I chose to study English when I realize how much of a passion I had for the subject. In high school I had a ninth grade teacher that was so intriguing when she spoke of authors like Shakespeare and Homer. She brought life to a subject that most students dread because it was “boring”. After ninth grade, English was something I really liked and did well in, and that was when I decided I wanted to be an English teacher. I began to discover why English was so fascinating and I really think its because it opens doors for so much outside knowledge. Reading other writers work places you in their thoughts and this is exactly what I hoped to gain from studying English. Many writers in time were very brilliant individuals and that is extremely inspiring. If it wasn’t for a number of authors in history a majority of views people hold today may not exist. I dont think I have fully realised what I hope to gain from studying English, but I do believe I’m getting rather close. Since my freshmen year in college I’ve noticed that what I thought of as English has expanded greatly and it will probably always be expanding. For that reason its almost as though I’ll be achieving my hopes just as fast as they continue to increase.

The authors I studied in high school were mainly people like Shakespeare, Chaucer, Homer, Jonathan Swift, and George Orwell, to name a few. Many of my classes shifted in the types of Novels we read so because of this every year the similarity of books we read related for that year. One year was focused on famous poets and american authors where as the next was mostly fiction novels. My senior year, for example, mainly focused on Novels such as, Lord of the Flies, Gullivers Travels, and The Hobbit. The relation of these are very clear, but throught every year of high school the over all relation the literature we read has in common would have to be that it was all famous literature from past years.

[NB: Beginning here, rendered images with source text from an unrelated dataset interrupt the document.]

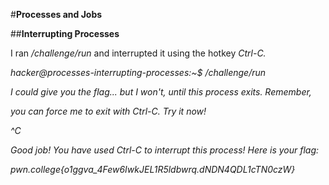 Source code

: #**Processes and Jobs**

##**Interrupting Processes**

I ran _/challenge/run_ and interrupted it using the hotkey _Ctrl-C._

_hacker@processes-interrupting-processes:~$ /challenge/run_

_I could give you the flag... but I won't, until this process exits. Remember,_

_you can force me to exit with Ctrl-C. Try it now!_

_^C_

_Good job! You have used Ctrl-C to interrupt this process! Here is your flag:_

_pwn.college{o1ggva_4Few6IwkJEL1R5ldbwrq.dNDN4QDL1cTN0czW}_
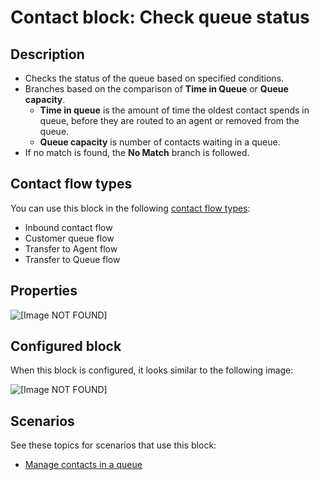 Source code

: # Contact block: Check queue status<a name="check-queue-status"></a>

## Description<a name="check-queue-status-description"></a>
+ Checks the status of the queue based on specified conditions\.
+ Branches based on the comparison of **Time in Queue** or **Queue capacity**\. 
  + **Time in queue** is the amount of time the oldest contact spends in queue, before they are routed to an agent or removed from the queue\.
  + **Queue capacity** is number of contacts waiting in a queue\.
+ If no match is found, the **No Match** branch is followed\.

## Contact flow types<a name="check-queue-status-types"></a>

You can use this block in the following [contact flow types](create-contact-flow.md#contact-flow-types):
+ Inbound contact flow
+ Customer queue flow
+ Transfer to Agent flow
+ Transfer to Queue flow

## Properties<a name="check-queue-status-properties"></a>

![\[Image NOT FOUND\]](http://docs.aws.amazon.com/connect/latest/adminguide/images/check-queue-status-properties.png)

## Configured block<a name="check-queue-status-configured"></a>

When this block is configured, it looks similar to the following image:

![\[Image NOT FOUND\]](http://docs.aws.amazon.com/connect/latest/adminguide/images/check-queue-status-configured.png)

## Scenarios<a name="check-queue-status-scenarios"></a>

See these topics for scenarios that use this block:
+ [Manage contacts in a queue](queue-to-queue-transfer.md)
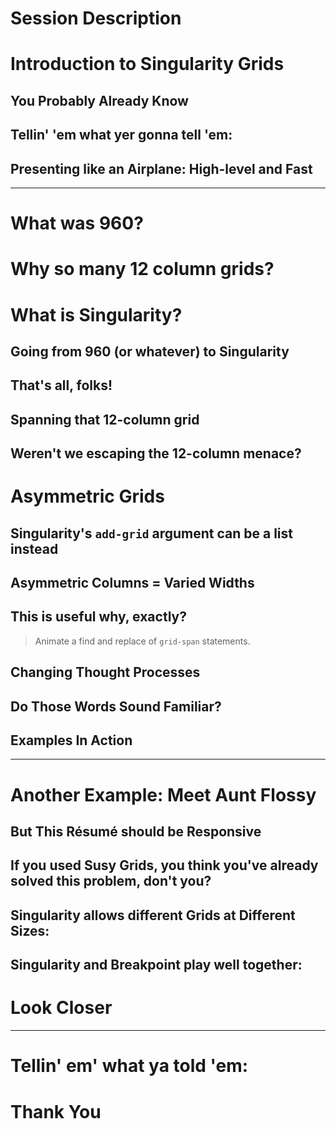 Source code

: # Session Description

# Introduction to Singularity Grids

## You Probably Already Know

## Tellin' 'em what yer gonna tell 'em:

## Presenting like an Airplane: High-level and Fast

--------------------------------------------------------------------------------

# What was 960?

# Why so many 12 column grids?

# What is Singularity?

## Going from 960 (or whatever) to Singularity

## That's all, folks!

## Spanning that 12-column grid

## Weren't we escaping the 12-column menace?

# Asymmetric Grids

## Singularity's `add-grid` argument can be a list instead

## Asymmetric Columns = Varied Widths

## This is useful why, exactly?

> Animate a find and replace of `grid-span` statements.

## Changing Thought Processes

## Do Those Words Sound Familiar?

## Examples In Action


--------------------------------------------------------------------------------

# Another Example: Meet Aunt Flossy

## But This R&eacute;sum&eacute; should be Responsive

## If you used Susy Grids, you think you've already solved this problem, don't you?

## Singularity allows different Grids at Different Sizes:

## Singularity and Breakpoint play well together:

# Look Closer

--------------------------------------------------------------------------------

# Tellin' em' what ya told 'em:

# Thank You

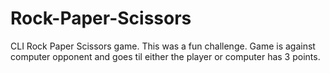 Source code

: # Rock-Paper-Scissors
CLI Rock Paper Scissors game. This was a fun challenge. Game is against computer opponent and goes til either the player or computer has 3 points.
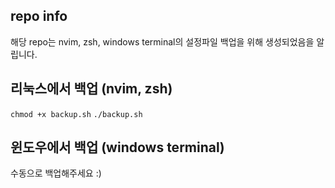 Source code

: ## repo info

해당 repo는 nvim, zsh, windows terminal의 설정파일 백업을 위해 생성되었음을 알립니다.

## 리눅스에서 백업 (nvim, zsh)

`chmod +x backup.sh`
`./backup.sh`

## 윈도우에서 백업 (windows terminal)

수동으로 백업해주세요 :)
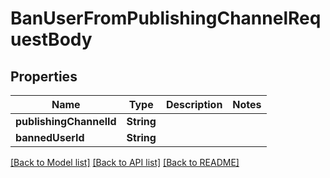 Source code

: # BanUserFromPublishingChannelRequestBody

## Properties
Name | Type | Description | Notes
------------ | ------------- | ------------- | -------------
**publishingChannelId** | **String** |  | 
**bannedUserId** | **String** |  | 

[[Back to Model list]](../README.md#documentation-for-models) [[Back to API list]](../README.md#documentation-for-api-endpoints) [[Back to README]](../README.md)


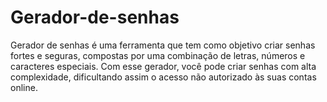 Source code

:# Gerador-de-senhas


Gerador de senhas é uma ferramenta que tem como objetivo criar senhas fortes e seguras, compostas por uma combinação de letras, números e caracteres especiais. Com esse gerador, você pode criar senhas com alta complexidade, dificultando assim o acesso não autorizado às suas contas online.
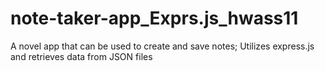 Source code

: # note-taker-app_Exprs.js_hwass11
A novel app that can be used to create and save notes; Utilizes express.js and retrieves data from JSON files

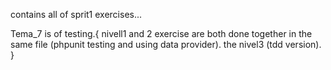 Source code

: contains all of sprit1 exercises...

Tema_7 is of testing.{
nivell1 and 2 exercise are both done together in the same file (phpunit testing and using data provider).
the nivel3 (tdd version).
}

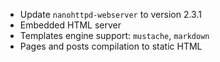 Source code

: - Update `nanohttpd-webserver` to version 2.3.1
- Embedded HTML server
- Templates engine support: `mustache`, `markdown`
- Pages and posts compilation to static HTML
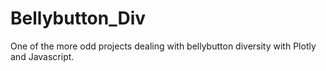 # Bellybutton_Div
One of the more odd projects dealing with bellybutton diversity with Plotly and Javascript.
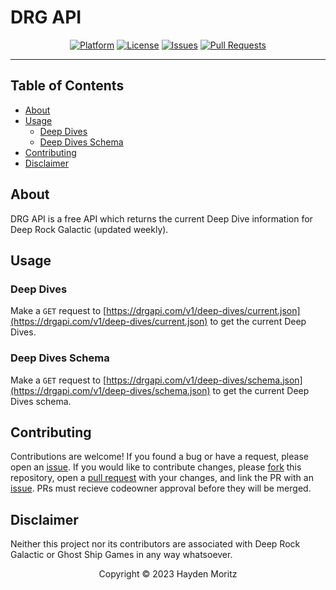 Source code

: # DRG API

<div align="center">

  [![Platform](https://img.shields.io/badge/version-v1-green.svg)](./v1/)
  [![License](https://img.shields.io/github/license/MoritzHayden/drg-api?color=darkred)](./LICENSE)
  [![Issues](https://img.shields.io/github/issues/MoritzHayden/drg-api?color=informational)](https://github.com/MoritzHayden/drg-api/issues)
  [![Pull Requests](https://img.shields.io/github/issues-pr/MoritzHayden/drg-api?color=informational)](https://github.com/MoritzHayden/drg-api/pulls)

</div>

---

## Table of Contents

- [About](#about)
- [Usage](#usage)
  - [Deep Dives](#deep-dives)
  - [Deep Dives Schema](#deep-dives-schema)
- [Contributing](#contributing)
- [Disclaimer](#disclaimer)

## About

DRG API is a free API which returns the current Deep Dive information for Deep Rock Galactic (updated weekly).

## Usage

### Deep Dives

Make a `GET` request to [https://drgapi.com/v1/deep-dives/current.json](https://drgapi.com/v1/deep-dives/current.json) to get the current Deep Dives.

### Deep Dives Schema

Make a `GET` request to [https://drgapi.com/v1/deep-dives/schema.json](https://drgapi.com/v1/deep-dives/schema.json) to get the current Deep Dives schema.

## Contributing

Contributions are welcome! If you found a bug or have a request, please open an [issue](https://github.com/MoritzHayden/drg-api/issues). If you would like to contribute changes, please [fork](https://github.com/MoritzHayden/drg-api/fork) this repository, open a [pull request](https://github.com/MoritzHayden/drg-api/pulls) with your changes, and link the PR with an [issue](https://github.com/MoritzHayden/drg-api/issues). PRs must recieve codeowner approval before they will be merged.

## Disclaimer

Neither this project nor its contributors are associated with Deep Rock Galactic or Ghost Ship Games in any way whatsoever.

<div align="center">

  <p>Copyright &copy; 2023 Hayden Moritz</p>

</div>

English being an insight into an authors various thoughts and emotions has taught me many things about literature. One thing this has definitely taught me is how to develop my own thoughts and styles which has pushed me along in my study of English. As I said before English is a subject that is continually expanding and because of this there is always more to be taught. I feel as though my previous study has prepared me for what more there will be to learn.